Its not MYSQL, but Micro$oft.  


> The attack sought to exploit a software flaw discovered by researchers in July 2002 that permits hackers to seize control of corporate database servers. Microsoft deemed the flaw to be critical and offered a free repairing patch, but it was impossible to know how many computer administrators applied the fix.



Basically, there are so many bugs and holes in MS stuff that most admins don't bother, especially since many of their service packs either have had poor track records, or have changed the TOS to more MS friendly ones.  The other thing is, most of the admins I know are stretched soo thin right now due to staffing and budget cuts, that they simply can't keep up.

We're safe, we run MYSQL and it is up to date and fully patched.   (See guys n gals, thats why I never sleep....hehehe)


----------



## Cthulhu (Jan 26, 2003)

MicroSsoft (MacroSuck) software is usually one big gaping security hole with a vague application written around it.  I'd use Linux for my OS if it was feasible and I *refuse* to run IE, Office, or Outlook.

Cthulhu


----------



## Elfan (Jan 27, 2003)

Woops sorry my bad should have frazed that better.  Didn't mean to imply it was a mySQL issue but a MS one.

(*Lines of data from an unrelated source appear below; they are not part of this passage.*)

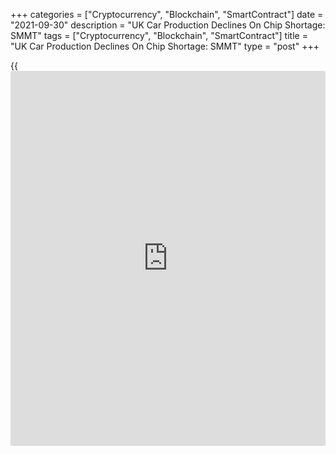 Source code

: +++
categories = ["Cryptocurrency", "Blockchain", "SmartContract"]
date = "2021-09-30"
description = "UK Car Production Declines On Chip Shortage: SMMT"
tags = ["Cryptocurrency", "Blockchain", "SmartContract"]
title = "UK Car Production Declines On Chip Shortage: SMMT"
type = "post"
+++

{{<iframe id="large-banner" src="https://www.bounty.group/#slide=14.0" width="100%" height="600" scrolling="no" style="border: 0px solid rgb(216, 221, 230); border-radius: 3px;">}}

UK car production declined sharply in August largely due to the global
shortage of semiconductors, data published by the Society of Motor
Manufacturers and Traders, or SMMT, showed on Thursday.

Car output declined 27 percent year-on-year in August. This was the
second consecutive fall in production.

The lobby said global chip shortage as well as some extended summer
factory shutdowns dented overall performance.

Production for domestic market grew 3.3 percent, while that for foreign
market was down 32.5 percent. About 29,200 cars were shipped overseas,
with the decline driven by falling exports to faraway [markets][1]
including Australia, the US and China.

Production in the year-to-date remained up, by 13.8 percent, to 589,607
cars, driven by exports with 83.2 percent of everything made heading for
markets abroad.

Carmakers and their suppliers are battling to keep production lines
rolling with constraints expected to continue well into 2022 and
possibly beyond, Mike Hawes, SMMT chief executive, said.

For comments and feedback [contact](https://www.playgroundfx.com/contact/): editorial@rtt[news](https://www.letsplayfx.com/blog/forex-news-website/).com

[Economic News][2]

 **What parts of the world are seeing the best (and worst) economic
performances lately? Click[here][3] to check out our [Econ Scorecard][3]
and find out! See up-to-the-moment [ranking](https://www.playgroundfx.com/blog/crypto-exchange-ranking/)s for the best and worst
performers in [GDP][4], [unemployment rate][5], [inflation][3] and much
more.**

   1. www.rtt[news](https://www.letsplayfx.com/blog/forex-news-website/).com/Content/Markets.aspx
   2. www.rtt[news](https://www.letsplayfx.com/blog/forex-news-website/).com/Content/EconomicNews.aspx
   3. www.rtt[news](https://www.letsplayfx.com/blog/forex-news-website/).com/economic-scorecard/world-rank/CPI/highest-performance.aspx
   4. www.rtt[news](https://www.letsplayfx.com/blog/forex-news-website/).com/economic-scorecard/world-rank/GDP/highest-performance.aspx
   5. www.rtt[news](https://www.letsplayfx.com/blog/forex-news-website/).com/economic-scorecard/world-rank/unemployment-rate/lowest-performance.aspx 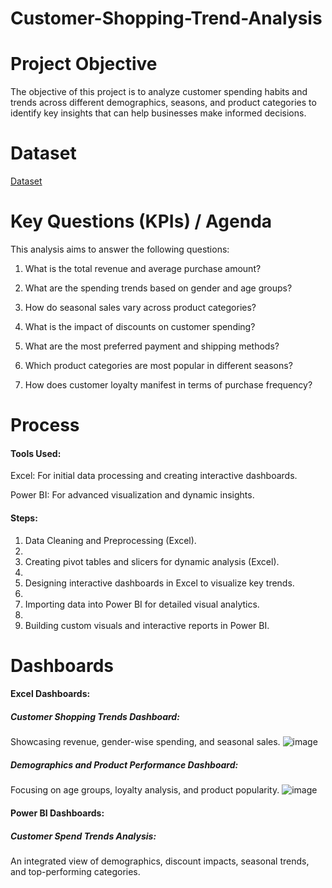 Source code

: # Customer-Shopping-Trend-Analysis
# Project Objective
The objective of this project is to analyze customer spending habits and trends across different demographics, seasons, and product categories to identify key insights that can help businesses make informed decisions.
# Dataset
<a href="https://github.com/Jaseela-Thayyil/Customer-Shopping-Trend-Analysis/commit/203ae219c9c8320ee18e1ea37907e9477ed272ee">Dataset<a/>
# Key Questions (KPIs) / Agenda
This analysis aims to answer the following questions:

1. What is the total revenue and average purchase amount?
   
2. What are the spending trends based on gender and age groups?
   
3. How do seasonal sales vary across product categories?
   
4. What is the impact of discounts on customer spending?
 
5. What are the most preferred payment and shipping methods?
   
6. Which product categories are most popular in different seasons?
 
7. How does customer loyalty manifest in terms of purchase frequency?
# Process
#### Tools Used:
 Excel: For initial data processing and creating interactive dashboards.
 
 Power BI: For advanced visualization and dynamic insights.
#### Steps:
 1. Data Cleaning and Preprocessing (Excel).
 2. 
 3. Creating pivot tables and slicers for dynamic analysis (Excel).
 4. 
 5. Designing interactive dashboards in Excel to visualize key trends.
 6. 
 7. Importing data into Power BI for detailed visual analytics.
 8. 
 9. Building custom visuals and interactive reports in Power BI.
# Dashboards
   #### Excel Dashboards:
   ##### Customer Shopping Trends Dashboard:    
   Showcasing revenue, gender-wise spending, and seasonal sales. 
   ![image](https://github.com/user-attachments/assets/1b079477-4008-4db9-a525-c1febb8114f1)

   #####  Demographics and Product Performance Dashboard:
   Focusing on age groups, loyalty analysis, and product popularity.
   ![image](https://github.com/user-attachments/assets/a088e4fb-77c5-4671-a9d6-f89d887c4ad0)
#### Power BI Dashboards:
##### Customer Spend Trends Analysis:
 An integrated view of demographics, discount impacts, seasonal trends, and top-performing categories.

Supose you use all Apache and other not MS programs for your server then?


Cthulhu, what do you use instead of MS Office? Open Office?


----------



## Bob Hubbard (Jan 27, 2003)

MT is on a RedHat linux box, running apache, mysql, php etc. 
I use Win 2000 (as XP is soooo much crap), and Dreamweaver for the development side.  I'd switch totally to Linux, but the 3 apps I need most are not native there...Mac is starting to look good again.  heh.

I spent 3 years as an NT network admin....its a royal pain keeping up with all the service packs, patches, etc, especially in a small (see 1 man) IS dept. 

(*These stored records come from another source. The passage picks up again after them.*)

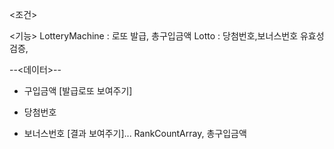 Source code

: <조건>


<기능>
LotteryMachine : 로또 발급, 총구입금액
Lotto : 당첨번호,보너스번호 유효성 검증,


--<데이터>--
- 구입금액
[발급로또 보여주기]

- 당첨번호
- 보너스번호
[결과 보여주기]... RankCountArray, 총구입금액


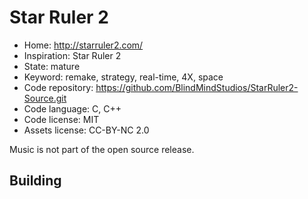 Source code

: # Star Ruler 2

- Home: http://starruler2.com/
- Inspiration: Star Ruler 2
- State: mature
- Keyword: remake, strategy, real-time, 4X, space
- Code repository: https://github.com/BlindMindStudios/StarRuler2-Source.git
- Code language: C, C++
- Code license: MIT
- Assets license: CC-BY-NC 2.0

Music is not part of the open source release.

## Building



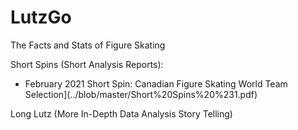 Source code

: # LutzGo
The Facts and Stats of Figure Skating 

Short Spins (Short Analysis Reports):
* February 2021 Short Spin: Canadian Figure Skating World Team Selection](../blob/master/Short%20Spins%20%231.pdf) 

Long Lutz (More In-Depth Data Analysis Story Telling) 
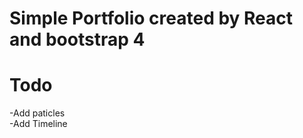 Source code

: # Simple Portfolio created by React and bootstrap 4

# Todo<br>
-Add paticles<br>
-Add Timeline




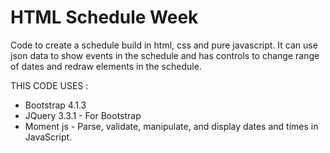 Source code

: # HTML Schedule Week

Code to create a schedule build in html, css and pure javascript. It can use json data to show events in the schedule and has controls to change range of dates and redraw elements in the schedule.


THIS CODE USES :

- Bootstrap 4.1.3
- JQuery 3.3.1 	- For Bootstrap
- Moment js  	- Parse, validate, manipulate, and display dates and times in JavaScript.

I think Wordperfects got a decent office suite, but I'm going on 3rd hand info.  Havent used it myself.

:asian:


----------



## Cthulhu (Jan 27, 2003)

I've used WordPerfect since its first Windows release, back when it was published by Novell and not Corel.  Never had an MS Office app on any of my systems.

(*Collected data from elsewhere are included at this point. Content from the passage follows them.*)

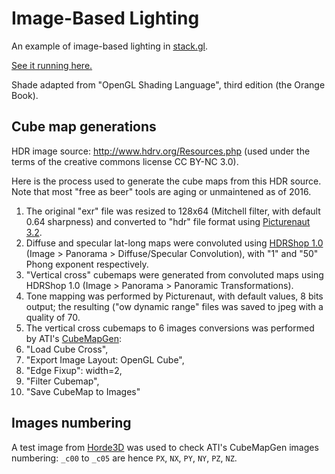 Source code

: # Image-Based Lighting
An example of image-based lighting in [stack.gl](http://stack.gl).

[See it running here.](http://oparisy.github.io/ImageBasedLighting/)

Shade adapted from "OpenGL Shading Language", third edition (the Orange Book).

## Cube map generations
HDR image source: http://www.hdrv.org/Resources.php (used under the terms of the creative commons license CC BY-NC 3.0).

Here is the process used to generate the cube maps from this HDR source. Note that most "free as beer" tools are aging or unmaintened as of 2016.
 1. The original "exr" file was resized to 128x64 (Mitchell filter, with default 0.64 sharpness) and converted to "hdr" file format using [Picturenaut 3.2](http://www.hdrlabs.com/picturenaut/).
 2. Diffuse and specular lat-long maps were convoluted using [HDRShop 1.0](http://www.gamedev.net/topic/477273-hdr-shop-no-longer-available/) (Image > Panorama > Diffuse/Specular Convolution), with "1" and "50" Phong exponent respectively.
 3. "Vertical cross" cubemaps were generated from convoluted maps using HDRShop 1.0 (Image > Panorama > Panoramic Transformations).
 4. Tone mapping was performed by Picturenaut, with default values, 8 bits output; the resulting ("ow dynamic range" files was saved to jpeg with a quality of 70.
 5. The vertical cross cubemaps to 6 images conversions was performed by ATI's [CubeMapGen](http://developer.amd.com/tools-and-sdks/archive/legacy-cpu-gpu-tools/cubemapgen/):
   1. "Load Cube Cross",
   2. "Export Image Layout: OpenGL Cube",
   3. "Edge Fixup": width=2,
   4. "Filter Cubemap",
   5. "Save CubeMap to Images"

## Images numbering
A test image from [Horde3D](http://open-projects.net/~shahn/darcs/old/Horde3D_Linux_64bit/Horde3D/Docs/_formats.html)
 was used to check ATI's CubeMapGen images numbering: `_c00` to `_c05` are hence `PX`, `NX`, `PY`, `NY`, `PZ`, `NZ`.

The only downside to using WordPerfect is that too many people are brainwashed into using Office products, so there are often issues with file formats.

Cthulhu


----------



## arnisador (Jan 27, 2003)

Am I the only one thinking of this (parody) song?


----------



## Cthulhu (Jan 28, 2003)

> _Originally posted by arnisador _
> *Am I the only one thinking of this (parody) song? *



Yes, you are.

You weirdo.

Cthulhu


----------